There are professionals who are adamant that keyboarding is not taught in Kindergarten (see, “Just say ‘no’ to keyboarding in kindergarten” by Rae Pica), but there are a multitude of games, apps and programs that are geared for just that purpose. Do I introduce typing to students who are still mastering printing, or leave it for later years?

How do I help my students?

The Ontario curriculum does not offer formal typing skills until Grade 9, and I strongly feel that this is too late. Students are expected to produce typed products in elementary school, and old habits can be hard to break. I would be curious to learn about the ways educators around the province are tackling this hurdle.

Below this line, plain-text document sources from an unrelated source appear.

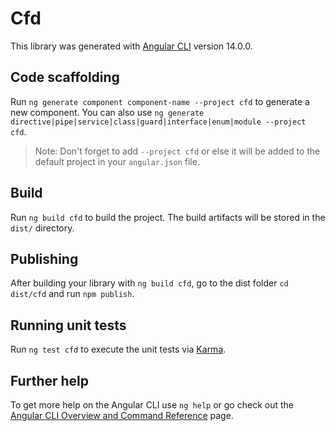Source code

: # Cfd

This library was generated with [Angular CLI](https://github.com/angular/angular-cli) version 14.0.0.

## Code scaffolding

Run `ng generate component component-name --project cfd` to generate a new component. You can also use `ng generate directive|pipe|service|class|guard|interface|enum|module --project cfd`.
> Note: Don't forget to add `--project cfd` or else it will be added to the default project in your `angular.json` file. 

## Build

Run `ng build cfd` to build the project. The build artifacts will be stored in the `dist/` directory.

## Publishing

After building your library with `ng build cfd`, go to the dist folder `cd dist/cfd` and run `npm publish`.

## Running unit tests

Run `ng test cfd` to execute the unit tests via [Karma](https://karma-runner.github.io).

## Further help

To get more help on the Angular CLI use `ng help` or go check out the [Angular CLI Overview and Command Reference](https://angular.io/cli) page.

Although I do not think I will be pursuing this topic for my action plan, I am definitely going to be reflecting more upon how I can provide the building blocks for students of all abilities to use technology to success in all of it’s forms. Perhaps games that encourage the students to locate keys on the keyboard, or typing their names makes the most sense for students this age. An informal introduction without talking about the ‘home row.’

The biggest point that resonated with me in the article by Rae Pica was the importance of formally developing fine-motor skills. So I think it’s time for me venture over to Pinterest, and grab some ice cube trays, tweezers and pom poms!


Posted in Classroom Reflections | 8 Comments

What is the role of technology?

What is the Role of Technology in my Classroom?

This is a critical question that each educator needs to ask him/herself as we collectively embark on working towards integrating technology in our classrooms for students to acquire information and demonstrate their learning. Inspired by the first Face 2 Face session with Cohort 21, I am reflecting on how this applies in my Senior Kindergarten classroom in the following ways:

  • How are young learners able to absorb information presented to them through technology?
  • How are young learners able to independently use technology to acquire information?
  • How much time should be dedicated to working with technology in the kindergarten classroom?
  • How are the attention spans of the students reflected and/or impacted by the use of technology in the classroom?
  • Am I, as a teacher, maximizing opportunities for students to be using technology?

What does Techology Currently Look Like in My Classroom?

As I stood in a room full of educators at our first Face 2 Face session and we had to place ourselves on a scale of how much students use technology in our classrooms, I realized that my students currently use it much less than students in other grades at other schools. I also realized that it does not match my ideals for amount of time spent with technology.

As currently structured, the Smart Board is used daily for our morning routine and there is often one or two lessons/videos that we use the Smart Board for as well. Time on the classroom computer is available during free play every afternoon, but there are often weeks where none of the students select this option. Whether or not this is a function of my scheduling or of their interests, I am keen to find out!

My Current Goals

As I look forward to implementing exciting projects that utilize accessible technology in the classroom, I will be observing and reflecting on the ways that children already are using the technology in the classroom, both self-directed and teacher-directed. Hopefully, this will give me some anecdotal evidence that will help me make informed decisions to best meet the needs of my students. An exciting journey, to be sure!